Untuk memahami konsep organisasi publik secara utuh, perlu memahami definisi dan teori “organisasi” dan makna kata “publik” itu sendiri. Banyak pakar yang telah mendefinisikan organisasi, berikut ini beberapa pakar yang memberikan pendefinisian tersebut, yaitu :
Menurut Prajudi Atmosudirdjo menggambarkan bahwa organisasi memiliki sifat yang abstrak, sulit dilihat namun bisa dirasakan eksistensinya.[1]
Menurut James D. Mooney, organisasi adalah segala bentuk setiap perserikatan orang-orang untuk mencapai suatu tujuan bersama.[2]

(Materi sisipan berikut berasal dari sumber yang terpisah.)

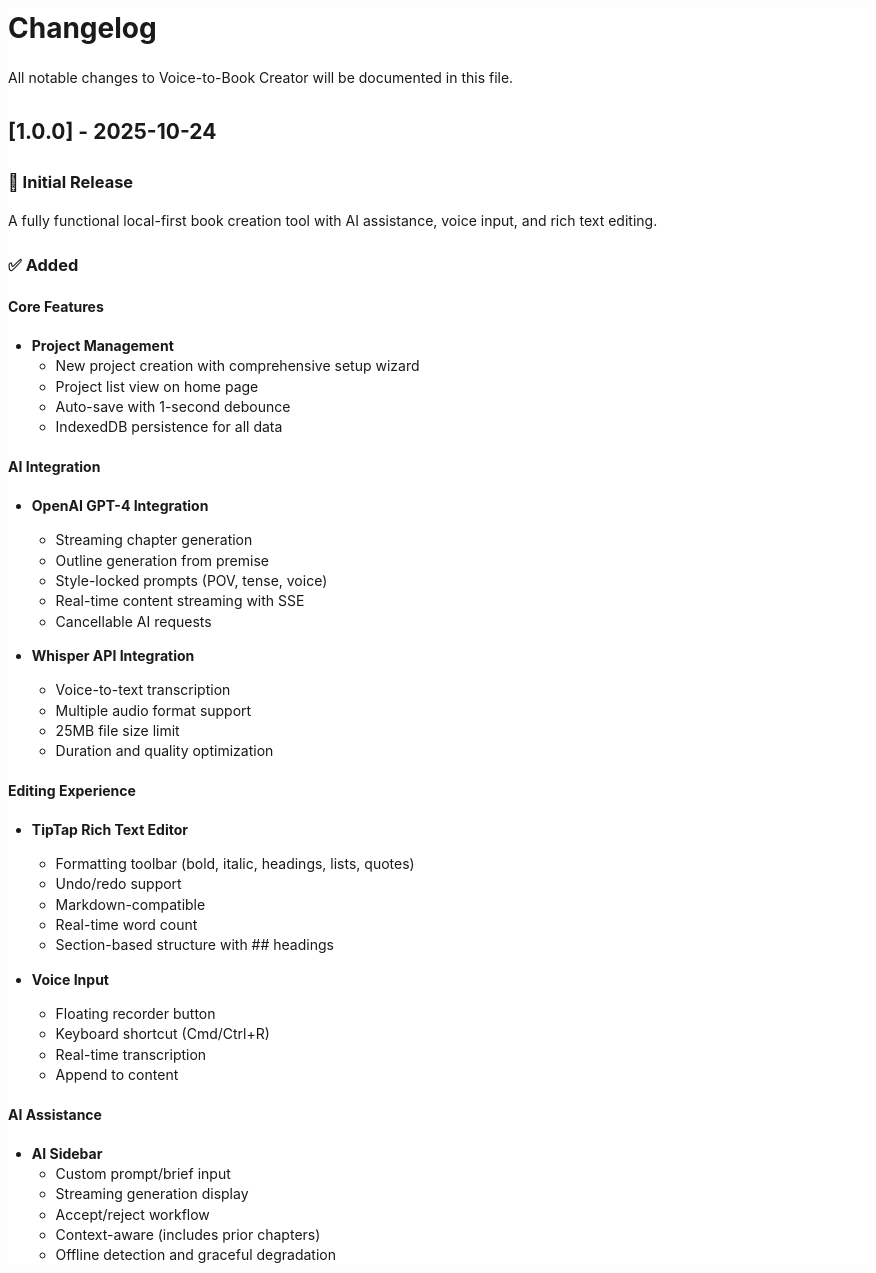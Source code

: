 # Changelog

All notable changes to Voice-to-Book Creator will be documented in this file.

## [1.0.0] - 2025-10-24

### 🎉 Initial Release

A fully functional local-first book creation tool with AI assistance, voice input, and rich text editing.

### ✅ Added

#### Core Features
- **Project Management**
  - New project creation with comprehensive setup wizard
  - Project list view on home page
  - Auto-save with 1-second debounce
  - IndexedDB persistence for all data

#### AI Integration
- **OpenAI GPT-4 Integration**
  - Streaming chapter generation
  - Outline generation from premise
  - Style-locked prompts (POV, tense, voice)
  - Real-time content streaming with SSE
  - Cancellable AI requests

- **Whisper API Integration**
  - Voice-to-text transcription
  - Multiple audio format support
  - 25MB file size limit
  - Duration and quality optimization

#### Editing Experience
- **TipTap Rich Text Editor**
  - Formatting toolbar (bold, italic, headings, lists, quotes)
  - Undo/redo support
  - Markdown-compatible
  - Real-time word count
  - Section-based structure with ## headings

- **Voice Input**
  - Floating recorder button
  - Keyboard shortcut (Cmd/Ctrl+R)
  - Real-time transcription
  - Append to content

#### AI Assistance
- **AI Sidebar**
  - Custom prompt/brief input
  - Streaming generation display
  - Accept/reject workflow
  - Context-aware (includes prior chapters)
  - Offline detection and graceful degradation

Menurut D. Millet, organisasi adalah sebagai kerangka struktur dimana pekerjaan dari beberapa orang diselenggarakan untuk mewujudkan suatu tujuan bersama.[3]

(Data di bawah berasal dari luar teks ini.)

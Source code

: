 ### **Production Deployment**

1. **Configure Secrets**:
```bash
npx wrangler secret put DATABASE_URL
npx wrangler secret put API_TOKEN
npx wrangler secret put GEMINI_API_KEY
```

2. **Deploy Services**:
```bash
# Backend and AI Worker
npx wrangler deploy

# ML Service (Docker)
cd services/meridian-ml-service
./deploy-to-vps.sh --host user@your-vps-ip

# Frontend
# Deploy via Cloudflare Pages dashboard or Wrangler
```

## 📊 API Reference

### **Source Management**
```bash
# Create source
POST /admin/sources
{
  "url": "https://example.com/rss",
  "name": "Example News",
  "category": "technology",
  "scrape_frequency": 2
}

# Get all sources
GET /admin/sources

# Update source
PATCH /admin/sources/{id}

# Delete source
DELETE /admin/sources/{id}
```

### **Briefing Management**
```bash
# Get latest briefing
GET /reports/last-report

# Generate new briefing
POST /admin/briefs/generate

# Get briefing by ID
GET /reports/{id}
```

Menurut Herbert A. Simon, organisasi adalah sebagai pola komunikasi yang lengkap dan hubungan lain di dalam suatu kelompok orang-orang.[4]
Secara teoritis, organisasi memang dapat dipahami dari berbagai macam sudut pandang atau perspektif.[5] Lebih lanjut  Miftah Thoha memaknai organisasi sebagai kesatuan rasional dalam upaya untuk mengejar tujuan, sebagai koalisi pendukung yang kuat di mana organisasi merupakan instrumen untuk mengejar kepentingan masing-masing, sebagai suatu sistem terbuka di mana kelangsungan hidup organisasi sangat tergantung input dari lingkungan, sebagai alat dominasi dan banyak lagi perspektif yang dapat dipakai untuk memaknai organisasi.
Paling tidak ada 2 (dua) pendekatan yang dapat digunakan untuk memaknai organisasi yaitu pendekatan struktural dan pendekatan behavioral atau perilaku. Pendekatan struktural menyoroti organisasi sebagai wadah sehingga dapat dikatakan pendekatan ini melihat organisasi sebagai sesuatu yang statis. Organisasi disini diartikan sebagaitempat penyelenggaraan berbagai kegiatan dengan penggambaran yang jelas tentang hierarki kedudukan, jabatan serta saluran wewenang dan pertanggungjawaban.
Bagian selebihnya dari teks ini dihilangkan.